This year I was curious to see if there were any more twisted individuals who wrote those kinds of stories. After reaching out to some people in the Horror Writer’s Association, I was told to check out this anthology. I’m glad I did.
I’ve said it many times before, writing a review of short stories is difficult - you want to peak an interest, but you don’t want to give away the story. I will try my best to do both while giving you a rundown.
Let me start with the negative. I read the e-book version (something I hate), and the format of this one wasn’t the greatest. While there is a listing of the stories (with links), there is no table of contents. This makes it very hard to see how long each story is. If you’re like me, you don’t like to stop in the middle - especially with short stories - and I found myself having to do that once or twice. Also, there were a few errors (spelling, grammar, etc.), but there weren’t enough to be an issue.

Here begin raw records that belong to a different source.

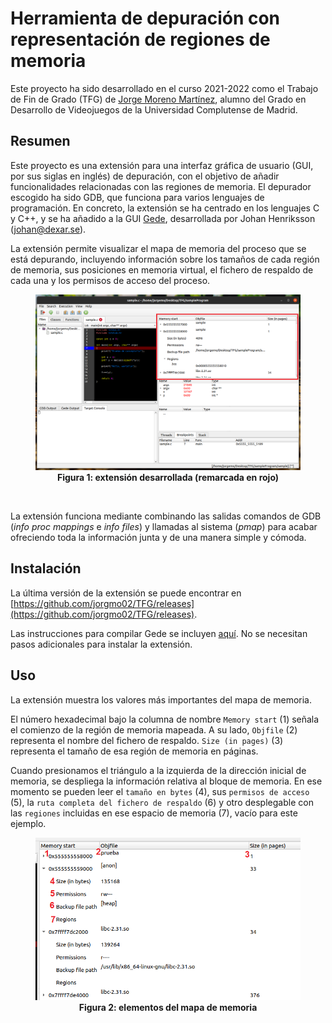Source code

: # Herramienta de depuración con representación de regiones de memoria

Este proyecto ha sido desarrollado en el curso 2021-2022 como el Trabajo de Fin de Grado (TFG) de [Jorge Moreno Martínez](mailto:jorgemomartin@gmail.com), alumno del Grado en Desarrollo de Videojuegos de la Universidad Complutense de Madrid.

## Resumen

Este proyecto es una extensión para una interfaz gráfica de usuario (GUI, por sus siglas en inglés) de depuración, con el objetivo de añadir funcionalidades relacionadas con las regiones de memoria. El depurador escogido ha sido GDB, que funciona para varios lenguajes de programación. En concreto, la extensión se ha centrado en los lenguajes C y C++, y se ha añadido a la GUI [Gede](https://gede.dexar.se/), desarrollada por Johan Henriksson ([johan@dexar.se](mailto:johan@dexar.se)).

La extensión permite visualizar el mapa de memoria del proceso que se está depurando, incluyendo información sobre los tamaños de cada región de memoria, sus posiciones en memoria virtual, el fichero de respaldo de cada una y los permisos de acceso del proceso.

<figure>

<img src="./imgs/capture_general_redsq.png">
<figcaption align=center><b>Figura 1: extensión desarrollada (remarcada en rojo)</b></figcaption>

</figure>

<br>

La extensión funciona mediante combinando las salidas comandos de GDB (<i>info proc mappings</i> e <i>info files</i>) y llamadas al sistema (<i>pmap</i>) para acabar ofreciendo toda la información junta y de una manera simple y cómoda.

## <b>Instalación</b>

La última versión de la extensión se puede encontrar en [https://github.com/jorgmo02/TFG/releases](https://github.com/jorgmo02/TFG/releases).

Las instrucciones para compilar Gede se incluyen [aquí](./gede-2.18.1/README). No se necesitan pasos adicionales para instalar la extensión.

## <b>Uso</b>

La extensión muestra los valores más importantes del mapa de memoria.

El número hexadecimal bajo la columna de nombre ``Memory start`` (1) señala el comienzo de la región de memoria mapeada. A su lado, ``Objfile`` (2) representa el nombre del fichero de respaldo. ``Size (in pages)`` (3) representa el tamaño de esa región de memoria en páginas.

Cuando presionamos el triángulo a la izquierda de la dirección inicial de memoria, se despliega la información relativa al bloque de memoria. En ese momento se pueden leer el ``tamaño en bytes`` (4), sus ``permisos de acceso`` (5), la ``ruta completa del fichero de respaldo`` (6) y otro desplegable con las ``regiones`` incluidas en ese espacio de memoria (7), vacío para este ejemplo.

<figure>

<img src="./imgs/capture_closeup_numbered.png">
<figcaption align=center><b>Figura 2: elementos del mapa de memoria</b></figcaption>

</figure>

One of His Own - Catherine Grant: This is an interesting tale about Krampus, Sinterklaas, love, and revenge. What happens when Krampus meets a child that is naughty and deserves to be fed on, but the child shows no fear? Why he adopts her, of course. A great lesson in forgiveness, and the depths someone would go for the love of a child.
Christmas Wine - Matt Cowan: There are a lot of mythical tales that revolve around the midnight hour of Christmas Eve. One I particularly remember is that your stuffed animals come to life at midnight to reenact the nativity. Christmas Wine tells us that between the hours of 11pm and Midnight on Christmas Eve, water left in a stone pot will turn to wine. Just make sure you drink it before it goes bad.
Home for the Holidays - D. Alexander Ward: This was one of those stories where you just don’t know what to say about it. So I’ll just say this - Henry is a serial killer who keeps eyes as his trophy. He finally meets his match in an elderly woman who he will do anything for - including giving her an old time family Christmas.
The Ghosts of Christmas Past - Richard Farren Barber: What if you could go back in time strictly as an observer? Would you do it? Knowing that you can’t change the past, would you be willing to spend money to relive a tragedy, just to be able to have a glimpse of a loved one, one more time? Hazel does that, and wills herself to actually change what had happened to her daughter and drunk husband. This had to potential to be a great story, but the ending left me flat.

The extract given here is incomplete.